## [What to work on]
For the listing below, give the number of lines that include "Discounts" and add nothing to it.
===============
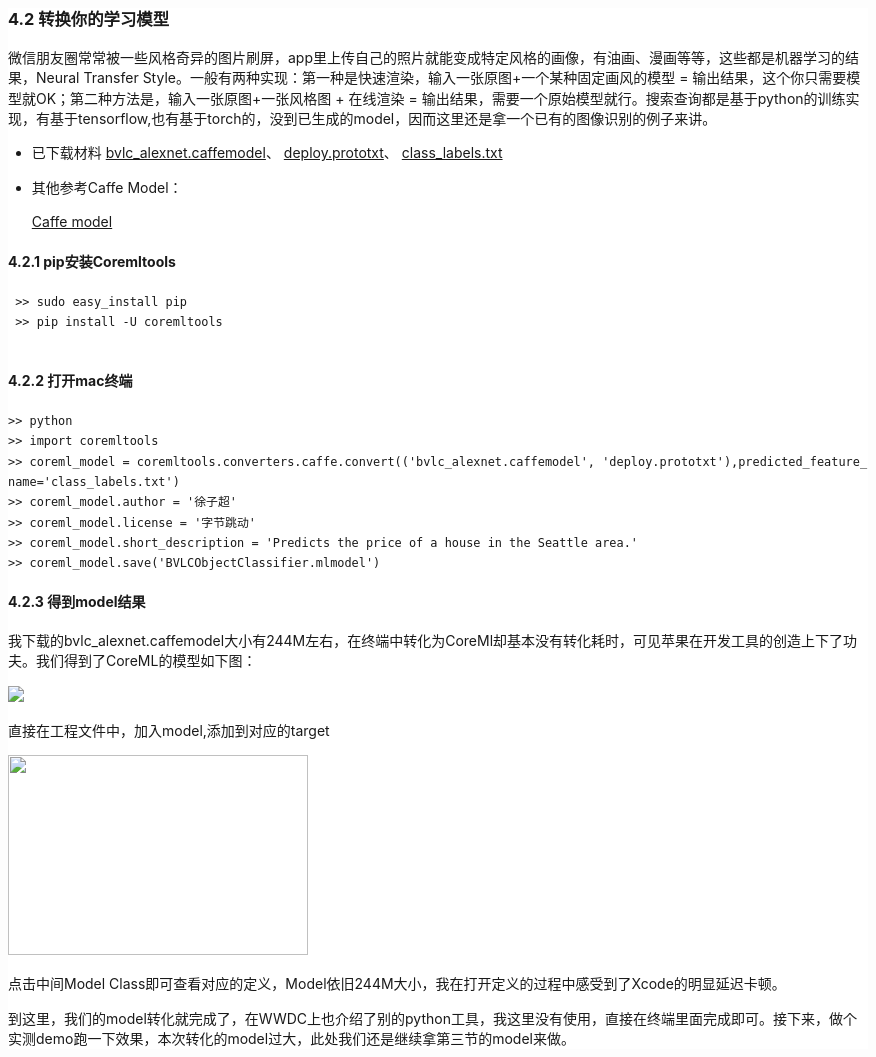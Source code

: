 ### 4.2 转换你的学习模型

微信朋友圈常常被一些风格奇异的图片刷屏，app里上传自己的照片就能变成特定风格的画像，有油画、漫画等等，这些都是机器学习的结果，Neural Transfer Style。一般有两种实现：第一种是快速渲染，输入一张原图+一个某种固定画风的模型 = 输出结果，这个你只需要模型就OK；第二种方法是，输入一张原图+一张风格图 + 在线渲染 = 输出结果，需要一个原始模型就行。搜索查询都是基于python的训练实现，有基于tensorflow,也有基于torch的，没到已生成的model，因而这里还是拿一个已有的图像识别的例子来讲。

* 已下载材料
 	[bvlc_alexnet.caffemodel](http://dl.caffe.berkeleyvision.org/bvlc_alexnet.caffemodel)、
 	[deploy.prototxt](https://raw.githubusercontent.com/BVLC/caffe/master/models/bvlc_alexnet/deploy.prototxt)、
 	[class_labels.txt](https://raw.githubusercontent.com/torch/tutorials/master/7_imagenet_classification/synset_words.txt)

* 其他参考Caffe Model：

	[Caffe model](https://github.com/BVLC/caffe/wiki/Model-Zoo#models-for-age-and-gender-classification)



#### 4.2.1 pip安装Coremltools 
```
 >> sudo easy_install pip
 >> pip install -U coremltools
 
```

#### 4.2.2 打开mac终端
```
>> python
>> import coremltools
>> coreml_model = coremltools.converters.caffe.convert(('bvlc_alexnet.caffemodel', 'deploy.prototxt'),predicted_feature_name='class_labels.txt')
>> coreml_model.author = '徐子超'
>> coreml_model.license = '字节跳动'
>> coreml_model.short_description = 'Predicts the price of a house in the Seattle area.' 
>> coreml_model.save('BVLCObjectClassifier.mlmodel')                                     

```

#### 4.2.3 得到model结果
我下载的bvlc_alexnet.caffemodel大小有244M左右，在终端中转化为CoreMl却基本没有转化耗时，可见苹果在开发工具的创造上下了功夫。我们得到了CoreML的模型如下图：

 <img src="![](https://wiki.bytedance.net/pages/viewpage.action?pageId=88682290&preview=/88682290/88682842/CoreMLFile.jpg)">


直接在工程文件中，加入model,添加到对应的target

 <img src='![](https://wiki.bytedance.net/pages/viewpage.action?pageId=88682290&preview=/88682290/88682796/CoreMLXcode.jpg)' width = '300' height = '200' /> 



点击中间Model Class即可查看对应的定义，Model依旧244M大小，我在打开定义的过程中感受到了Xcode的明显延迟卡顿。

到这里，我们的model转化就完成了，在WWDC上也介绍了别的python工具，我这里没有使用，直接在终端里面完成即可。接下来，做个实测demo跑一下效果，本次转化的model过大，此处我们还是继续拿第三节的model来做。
===============
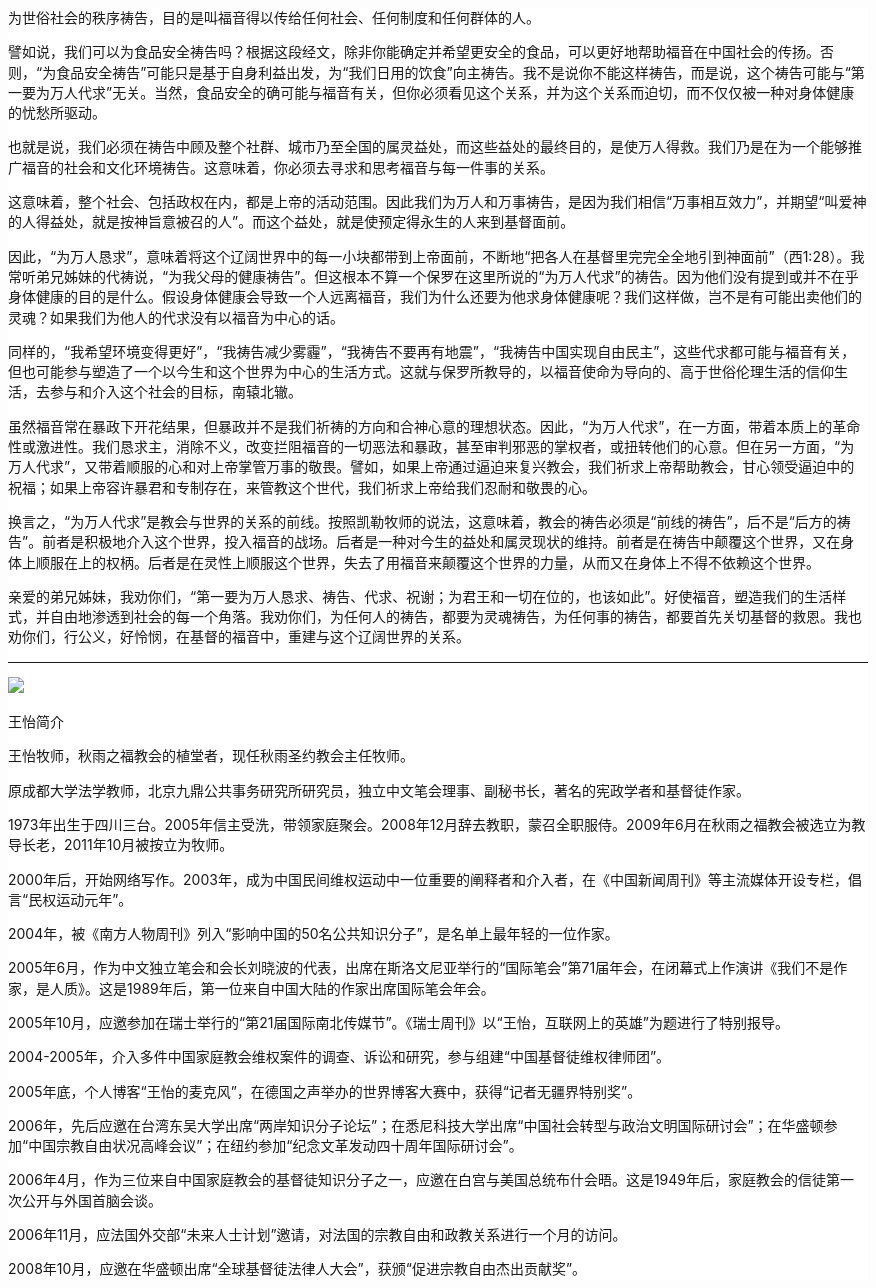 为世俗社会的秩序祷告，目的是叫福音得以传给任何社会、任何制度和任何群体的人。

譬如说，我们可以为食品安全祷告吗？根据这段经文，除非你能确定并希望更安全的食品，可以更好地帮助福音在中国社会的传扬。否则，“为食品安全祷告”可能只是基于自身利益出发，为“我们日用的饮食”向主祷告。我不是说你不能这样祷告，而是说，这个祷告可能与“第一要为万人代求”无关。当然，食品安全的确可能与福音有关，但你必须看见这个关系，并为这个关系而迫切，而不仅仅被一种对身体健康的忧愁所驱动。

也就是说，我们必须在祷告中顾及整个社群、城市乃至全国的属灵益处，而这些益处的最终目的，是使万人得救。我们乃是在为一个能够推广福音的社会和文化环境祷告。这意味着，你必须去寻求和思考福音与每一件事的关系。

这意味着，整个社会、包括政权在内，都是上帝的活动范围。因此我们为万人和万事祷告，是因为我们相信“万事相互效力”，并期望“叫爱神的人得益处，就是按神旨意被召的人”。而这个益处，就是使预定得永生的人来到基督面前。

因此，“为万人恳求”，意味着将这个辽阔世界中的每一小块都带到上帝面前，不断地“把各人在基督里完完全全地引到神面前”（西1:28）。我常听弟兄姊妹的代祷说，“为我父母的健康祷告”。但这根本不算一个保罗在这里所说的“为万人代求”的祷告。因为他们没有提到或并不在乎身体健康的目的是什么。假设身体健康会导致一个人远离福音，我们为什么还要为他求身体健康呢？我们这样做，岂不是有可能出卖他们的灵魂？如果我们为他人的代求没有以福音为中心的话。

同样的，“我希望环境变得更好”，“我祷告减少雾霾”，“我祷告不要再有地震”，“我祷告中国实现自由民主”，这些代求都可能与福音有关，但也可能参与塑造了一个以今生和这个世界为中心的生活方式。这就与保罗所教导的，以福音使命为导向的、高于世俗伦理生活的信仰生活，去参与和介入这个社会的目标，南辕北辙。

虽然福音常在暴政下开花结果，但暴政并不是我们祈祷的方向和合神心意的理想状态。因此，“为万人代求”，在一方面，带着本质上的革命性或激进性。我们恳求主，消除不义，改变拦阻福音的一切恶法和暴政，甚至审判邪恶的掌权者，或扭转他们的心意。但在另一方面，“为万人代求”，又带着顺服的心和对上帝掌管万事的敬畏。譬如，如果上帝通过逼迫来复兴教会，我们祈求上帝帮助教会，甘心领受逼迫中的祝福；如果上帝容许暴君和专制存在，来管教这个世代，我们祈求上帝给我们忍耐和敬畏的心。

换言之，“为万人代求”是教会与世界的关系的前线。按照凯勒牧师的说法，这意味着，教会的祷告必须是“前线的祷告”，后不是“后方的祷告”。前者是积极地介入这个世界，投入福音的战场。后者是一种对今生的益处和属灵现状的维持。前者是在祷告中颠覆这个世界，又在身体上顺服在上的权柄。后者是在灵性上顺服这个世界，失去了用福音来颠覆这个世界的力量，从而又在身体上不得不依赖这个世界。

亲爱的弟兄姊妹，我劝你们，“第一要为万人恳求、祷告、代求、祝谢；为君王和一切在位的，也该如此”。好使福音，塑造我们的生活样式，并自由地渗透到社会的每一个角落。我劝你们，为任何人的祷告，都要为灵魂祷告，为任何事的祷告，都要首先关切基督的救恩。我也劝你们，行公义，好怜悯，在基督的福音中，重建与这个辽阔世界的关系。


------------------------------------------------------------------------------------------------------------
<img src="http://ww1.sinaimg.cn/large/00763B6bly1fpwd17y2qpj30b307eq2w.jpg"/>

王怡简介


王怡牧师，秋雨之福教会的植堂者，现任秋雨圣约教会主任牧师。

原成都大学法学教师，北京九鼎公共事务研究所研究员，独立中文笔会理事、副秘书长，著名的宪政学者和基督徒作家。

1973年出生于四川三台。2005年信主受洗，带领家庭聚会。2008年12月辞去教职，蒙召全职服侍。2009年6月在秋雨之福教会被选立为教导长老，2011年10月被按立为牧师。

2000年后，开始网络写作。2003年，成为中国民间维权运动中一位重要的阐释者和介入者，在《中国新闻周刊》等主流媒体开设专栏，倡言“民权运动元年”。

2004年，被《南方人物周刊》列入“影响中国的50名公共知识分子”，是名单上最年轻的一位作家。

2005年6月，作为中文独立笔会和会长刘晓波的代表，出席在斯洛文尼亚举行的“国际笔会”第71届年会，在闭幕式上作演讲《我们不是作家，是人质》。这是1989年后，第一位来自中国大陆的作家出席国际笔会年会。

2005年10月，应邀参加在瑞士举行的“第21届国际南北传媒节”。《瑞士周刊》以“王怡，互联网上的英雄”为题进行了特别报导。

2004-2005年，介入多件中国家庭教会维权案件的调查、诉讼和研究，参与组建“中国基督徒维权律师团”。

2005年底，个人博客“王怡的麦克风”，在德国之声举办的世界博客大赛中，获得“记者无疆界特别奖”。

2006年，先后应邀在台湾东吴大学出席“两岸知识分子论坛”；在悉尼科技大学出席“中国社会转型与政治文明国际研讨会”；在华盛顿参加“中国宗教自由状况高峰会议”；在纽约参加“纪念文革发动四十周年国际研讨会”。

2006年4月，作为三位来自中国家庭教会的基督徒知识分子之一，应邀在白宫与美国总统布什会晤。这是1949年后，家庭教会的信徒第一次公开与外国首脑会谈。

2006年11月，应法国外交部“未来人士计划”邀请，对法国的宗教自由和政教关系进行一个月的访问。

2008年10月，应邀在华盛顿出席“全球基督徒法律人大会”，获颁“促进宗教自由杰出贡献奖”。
===============
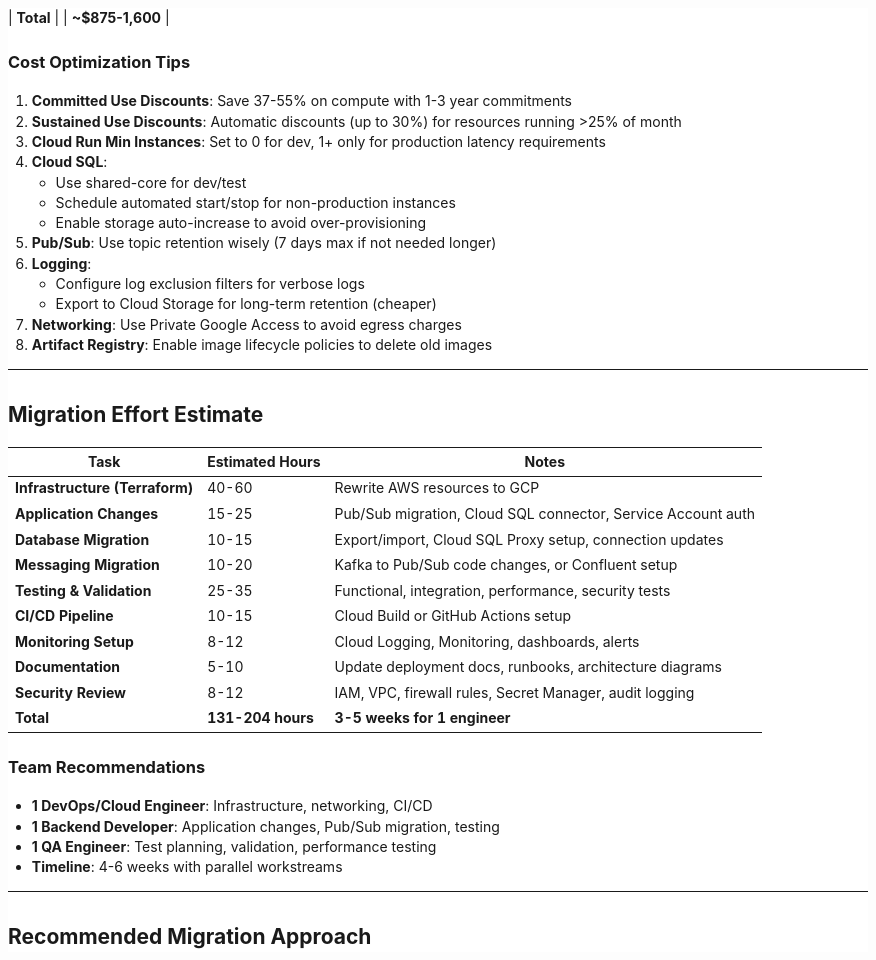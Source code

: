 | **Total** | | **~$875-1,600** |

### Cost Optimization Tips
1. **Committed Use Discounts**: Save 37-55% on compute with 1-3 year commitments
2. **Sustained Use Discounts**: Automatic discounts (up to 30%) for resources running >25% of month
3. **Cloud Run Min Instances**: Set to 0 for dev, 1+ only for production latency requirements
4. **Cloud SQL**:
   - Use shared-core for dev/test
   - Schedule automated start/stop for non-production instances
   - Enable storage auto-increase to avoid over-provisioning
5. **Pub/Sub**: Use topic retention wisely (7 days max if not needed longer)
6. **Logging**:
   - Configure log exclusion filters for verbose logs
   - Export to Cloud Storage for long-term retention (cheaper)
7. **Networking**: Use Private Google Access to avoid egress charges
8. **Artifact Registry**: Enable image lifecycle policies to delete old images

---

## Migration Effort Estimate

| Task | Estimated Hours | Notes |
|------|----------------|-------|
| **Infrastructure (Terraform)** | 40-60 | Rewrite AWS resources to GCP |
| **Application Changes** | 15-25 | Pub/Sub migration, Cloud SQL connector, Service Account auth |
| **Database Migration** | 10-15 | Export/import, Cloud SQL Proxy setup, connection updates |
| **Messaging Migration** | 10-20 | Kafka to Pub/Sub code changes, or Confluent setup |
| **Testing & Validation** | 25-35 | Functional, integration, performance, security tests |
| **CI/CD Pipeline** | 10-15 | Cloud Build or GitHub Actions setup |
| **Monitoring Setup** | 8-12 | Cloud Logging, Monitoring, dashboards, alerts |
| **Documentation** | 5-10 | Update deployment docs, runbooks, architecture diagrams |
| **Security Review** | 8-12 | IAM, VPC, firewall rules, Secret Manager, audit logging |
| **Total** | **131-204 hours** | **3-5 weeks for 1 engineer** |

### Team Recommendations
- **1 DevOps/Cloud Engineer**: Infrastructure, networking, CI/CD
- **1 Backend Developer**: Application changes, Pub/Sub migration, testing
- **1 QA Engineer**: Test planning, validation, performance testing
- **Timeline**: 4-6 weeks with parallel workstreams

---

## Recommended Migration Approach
===============
## [Solution to the problem]
2